Saturday, 17 November 2018

THE INTERIOR

CONTAINS .... I DON'T KNOW, SPOILERS?

It's hard to know how to respond that's nominally a horror movie yet spends the first third of its running time as a quirky modern urban loser comedy (that isn't funny, though I'm guessing it's supposed to be on a wry deadpan level) and then spends the remaining 50 minutes or so following aforementioned urban loser on a steadily more hellish camping trip (that also isn't funny, though I'm guessing it's supposed to be on a dumb-idiot-having-a-lousy-time level) into the woods that may or may not contain something evil lurking in the darkness (which isn't scary, though I'm guessing it's supposed to be on a something-evil-lurking-in-the-darkness level).

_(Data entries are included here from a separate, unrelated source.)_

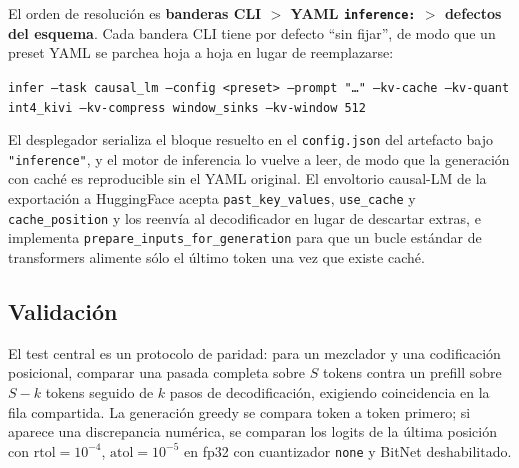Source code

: El orden de resolución es \textbf{banderas CLI $>$ YAML \texttt{inference:} $>$ defectos del esquema}. Cada bandera CLI tiene por defecto ``sin fijar'', de modo que un preset YAML se parchea hoja a hoja en lugar de reemplazarse:
\begin{center}
\footnotesize
\texttt{infer --task causal\_lm --config\,<preset> --prompt "\ldots" --kv-cache --kv-quant int4\_kivi --kv-compress window\_sinks --kv-window 512}
\end{center}
El desplegador serializa el bloque resuelto en el \texttt{config.json} del artefacto bajo \texttt{"inference"}, y el motor de inferencia lo vuelve a leer, de modo que la generación con caché es reproducible sin el YAML original. El envoltorio causal-LM de la exportación a HuggingFace acepta \texttt{past\_key\_values}, \texttt{use\_cache} y \texttt{cache\_position} y los reenvía al decodificador en lugar de descartar extras, e implementa \texttt{prepare\_inputs\_for\_generation} para que un bucle estándar de transformers alimente sólo el último token una vez que existe caché.

\subsection{Validación}
\label{sec:kv-validation}

El test central es un protocolo de paridad: para un mezclador y una codificación posicional, comparar una pasada completa sobre $S$ tokens contra un prefill sobre $S-k$ tokens seguido de $k$ pasos de decodificación, exigiendo coincidencia en la fila compartida. La generación greedy se compara token a token primero; si aparece una discrepancia numérica, se comparan los logits de la última posición con $\mathrm{rtol}=10^{-4}$, $\mathrm{atol}=10^{-5}$ en fp32 con cuantizador \texttt{none} y BitNet deshabilitado.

Frustrated with modern life in an advertising agency working for a useless boss who understandably rejects his commercials idea involving holograms of Stalin and Charlton Heston playing shuffleboard, James quits and starts working for a cleaning service. That doesn't work out, so he breaks up with his girlfriend (in an unbroken three-minute static shot of him looking out of the back window, her looking off to the right with her back to him) and heads off into the woods. But is he alone? Is the occasionally glimpsed guy in the red jacket just another camper? Is he something more sinister? Is it a Don't Look Now reference? Who or what is prowling around outside his tent in the middle of the night?

Part of my problem with rubbish horror movies has always been that I'm a sucker for an enticing pullquote, and the trailer for The Interior includes a caption from Montreal-based web magazine Forget The Box claiming this is "scarier than ANY [his caps] studio horror film of the past decade". Sold! Look, opinions and all that, but it just isn't. It's not even the scariest wandering-around-in-the-woods movie, whether from a major studio or micro independent: even the found footage ones (and they're among the absolute worst, truly the Cillit Bang adverts of horror cinema) can occasionally rustle up a bit of creepiness or dread amongst the babbling and seizure visuals, which is a hell of a lot more than The Interior manages.